Having received a guitar from his grandfather at age 6 he started his music education. This continued with learning various brass instruments and singing in the school choir. By age 17 he’d starred in 4 Musical Theater productions.
In college, Steven began to focus on songwriting. He first performed his original music on campus at UC Berkeley and then on campus radio station KALX. He was a featured vocalist in the UC Marching Band’s televised halftime show, culminating in being the featured vocalist in the band’s U.S. tour, playing 23 cities from California to Maine.
After college, Steven started performing as a singer/songwriter in various clubs in the San Francisco Bay Area. Shortly thereafter, he packed up and moved to LA
Hollywood opened up new opportunities: He performed in the “Hollywood Chorale”, representing the city in the form of a 16-voice jazz choir.
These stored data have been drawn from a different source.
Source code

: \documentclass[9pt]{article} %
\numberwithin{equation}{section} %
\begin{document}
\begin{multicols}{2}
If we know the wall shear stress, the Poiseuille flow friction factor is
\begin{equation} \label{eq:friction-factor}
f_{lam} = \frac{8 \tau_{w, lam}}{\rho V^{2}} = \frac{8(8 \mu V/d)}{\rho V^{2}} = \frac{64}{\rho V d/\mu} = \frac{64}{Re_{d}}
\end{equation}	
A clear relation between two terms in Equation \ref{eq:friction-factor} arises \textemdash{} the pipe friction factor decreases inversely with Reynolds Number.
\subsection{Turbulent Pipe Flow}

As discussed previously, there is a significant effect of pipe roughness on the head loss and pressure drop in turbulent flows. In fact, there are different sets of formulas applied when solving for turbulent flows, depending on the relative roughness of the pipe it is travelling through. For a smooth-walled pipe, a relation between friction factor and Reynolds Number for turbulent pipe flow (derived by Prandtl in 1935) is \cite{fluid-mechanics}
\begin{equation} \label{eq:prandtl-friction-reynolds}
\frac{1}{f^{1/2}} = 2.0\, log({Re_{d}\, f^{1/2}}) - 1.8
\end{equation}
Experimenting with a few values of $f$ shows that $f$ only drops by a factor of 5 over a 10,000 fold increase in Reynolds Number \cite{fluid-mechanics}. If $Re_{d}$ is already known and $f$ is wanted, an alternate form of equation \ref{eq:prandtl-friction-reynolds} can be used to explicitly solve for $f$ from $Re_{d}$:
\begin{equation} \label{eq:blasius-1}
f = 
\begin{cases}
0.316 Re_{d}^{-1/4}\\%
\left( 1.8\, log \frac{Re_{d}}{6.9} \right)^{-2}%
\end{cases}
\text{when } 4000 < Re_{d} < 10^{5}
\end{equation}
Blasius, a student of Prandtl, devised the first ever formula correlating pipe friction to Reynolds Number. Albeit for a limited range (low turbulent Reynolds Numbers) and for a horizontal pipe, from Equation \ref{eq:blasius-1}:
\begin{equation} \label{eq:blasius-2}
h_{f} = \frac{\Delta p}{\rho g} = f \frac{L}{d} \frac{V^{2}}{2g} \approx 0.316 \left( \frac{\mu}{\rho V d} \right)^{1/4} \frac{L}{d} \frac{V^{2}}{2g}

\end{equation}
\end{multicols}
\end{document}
He then performed in the country band “Grand Junction” and appears on their single “You’re Not Alone”. For this band he wrote the country song “Whiskey Straight Up”.
Soon Steve came into demand as a vocalist for live and studio performances, garnering 6 album credits and another single “Far Away Lands” recorded by platinum-record songwriter David Pomeranz and Russian pop star Sasha Malinin. Another album Steve appears on featured performances by 60s legend Melanie and actor Elliot Gould. He sang with Edgar Winter and his band for performances at the LA Street Scene, as well as providing vocals backing a number of other international stars such as film scorer and trumpet player Mark Isham, Frank Stallone(Sly’s brother), Karen Black, Leif Garrett, Rolling Stones pianist Nicky Hopkins, Jazz master Chick Corea and Austrailian pop star Kate Ceberano.
Continuing to hone songwriting skills, and in collaboration with Theatrical producer Steven David Horwich, Steve wrote music for two musical theater productions. “The Way To Happiness” had two theatrical runs in Hollywood. For “Thief in the Night” Steve worked with prominent songwriters David Pomeranz and Harriet Schock and did co-writing with Horwich and 3 Dog Night drummer Mickey McMeel.
He had the opportunity to work with top Mexican pop stars Amanda Miguel, Diego Verdaguer, and Johnny Laboriel, Venezuelan Telenova star Ruddy Rodriguez, “Waltons” star Judy Norton-Taylor, Catherine Bell (“Jag; The Good Witch”), “X-factor” finalist Stacy Francis, Metropolitan Opera star Michael Lockley, Drummer Tom Brechtline(Chick Corea, Jean Luc Ponty, Robben Ford), keyboardists John Novello(Taste of Honey) and Peter Schless(Melissa Manchester, Jeffrey Osborn), Rock bassist Billy Sheehan(David Lee Roth, Mr. Big), legendary arranger David Campbell, “Steely Dan” bassist Tom Barney, David Crosby bandmate Jeff Pevar (CPR) and Elisabeth Moss(Mad Men, The Handmaid’s Tale).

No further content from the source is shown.